■ **WHAT YOU WILL DO**
Out of the lines below, please list those that hold the string "name".
= Beginning of Section =
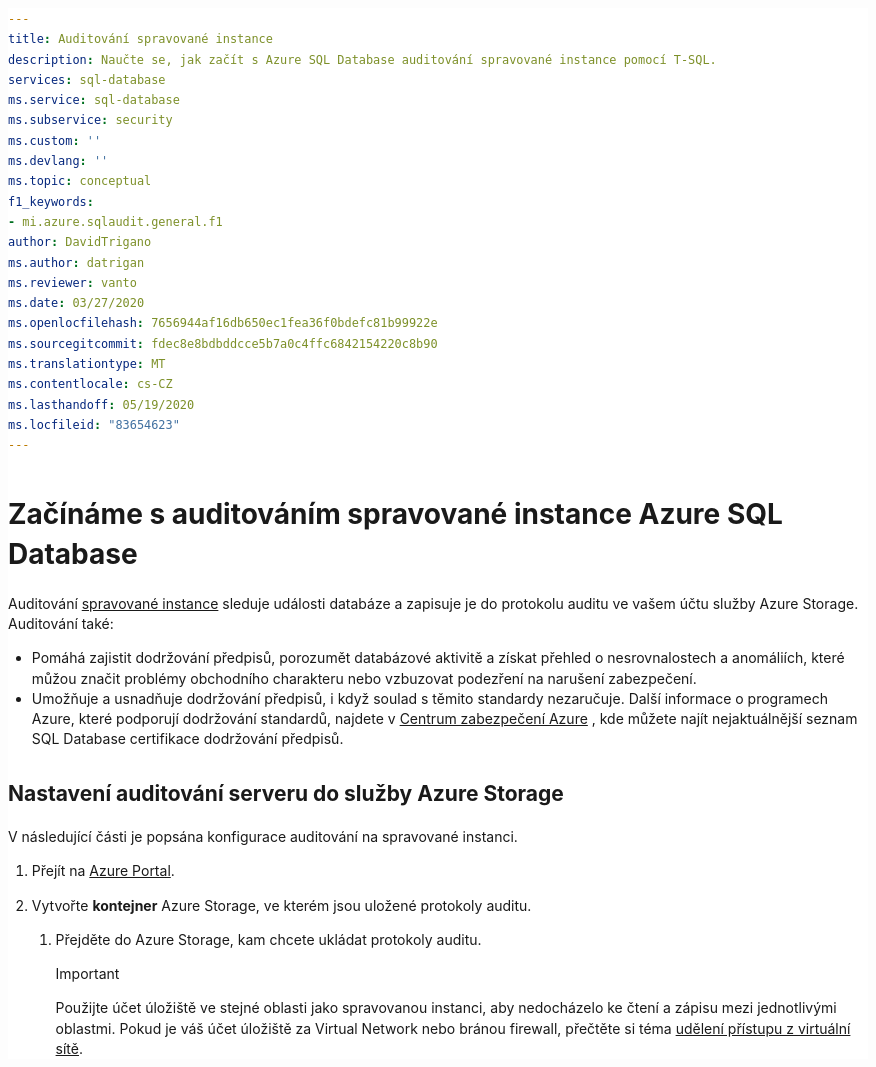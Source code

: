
 ```yaml
---
title: Auditování spravované instance
description: Naučte se, jak začít s Azure SQL Database auditování spravované instance pomocí T-SQL.
services: sql-database
ms.service: sql-database
ms.subservice: security
ms.custom: ''
ms.devlang: ''
ms.topic: conceptual
f1_keywords:
- mi.azure.sqlaudit.general.f1
author: DavidTrigano
ms.author: datrigan
ms.reviewer: vanto
ms.date: 03/27/2020
ms.openlocfilehash: 7656944af16db650ec1fea36f0bdefc81b99922e
ms.sourcegitcommit: fdec8e8bdbddcce5b7a0c4ffc6842154220c8b90
ms.translationtype: MT
ms.contentlocale: cs-CZ
ms.lasthandoff: 05/19/2020
ms.locfileid: "83654623"
---
```

# <a name="get-started-with-azure-sql-database-managed-instance-auditing"></a>Začínáme s auditováním spravované instance Azure SQL Database

Auditování [spravované instance](sql-database-managed-instance.md) sleduje události databáze a zapisuje je do protokolu auditu ve vašem účtu služby Azure Storage. Auditování také:

- Pomáhá zajistit dodržování předpisů, porozumět databázové aktivitě a získat přehled o nesrovnalostech a anomáliích, které můžou značit problémy obchodního charakteru nebo vzbuzovat podezření na narušení zabezpečení.
- Umožňuje a usnadňuje dodržování předpisů, i když soulad s těmito standardy nezaručuje. Další informace o programech Azure, které podporují dodržování standardů, najdete v [Centrum zabezpečení Azure](https://gallery.technet.microsoft.com/Overview-of-Azure-c1be3942) , kde můžete najít nejaktuálnější seznam SQL Database certifikace dodržování předpisů.

## <a name="set-up-auditing-for-your-server-to-azure-storage"></a>Nastavení auditování serveru do služby Azure Storage

V následující části je popsána konfigurace auditování na spravované instanci.

1. Přejít na [Azure Portal](https://portal.azure.com).
2. Vytvořte **kontejner** Azure Storage, ve kterém jsou uložené protokoly auditu.

   1. Přejděte do Azure Storage, kam chcete ukládat protokoly auditu.

      > [!IMPORTANT]
      > Použijte účet úložiště ve stejné oblasti jako spravovanou instanci, aby nedocházelo ke čtení a zápisu mezi jednotlivými oblastmi. Pokud je váš účet úložiště za Virtual Network nebo bránou firewall, přečtěte si téma [udělení přístupu z virtuální sítě](https://docs.microsoft.com/azure/storage/common/storage-network-security#grant-access-from-a-virtual-network).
= End of Section =
■ **RESULT OF THE EXERCISE**
# <a name="get-started-with-azure-sql-database-managed-instance-auditing"></a>Začínáme s auditováním spravované instance Azure SQL Database
## <a name="set-up-auditing-for-your-server-to-azure-storage"></a>Nastavení auditování serveru do služby Azure Storage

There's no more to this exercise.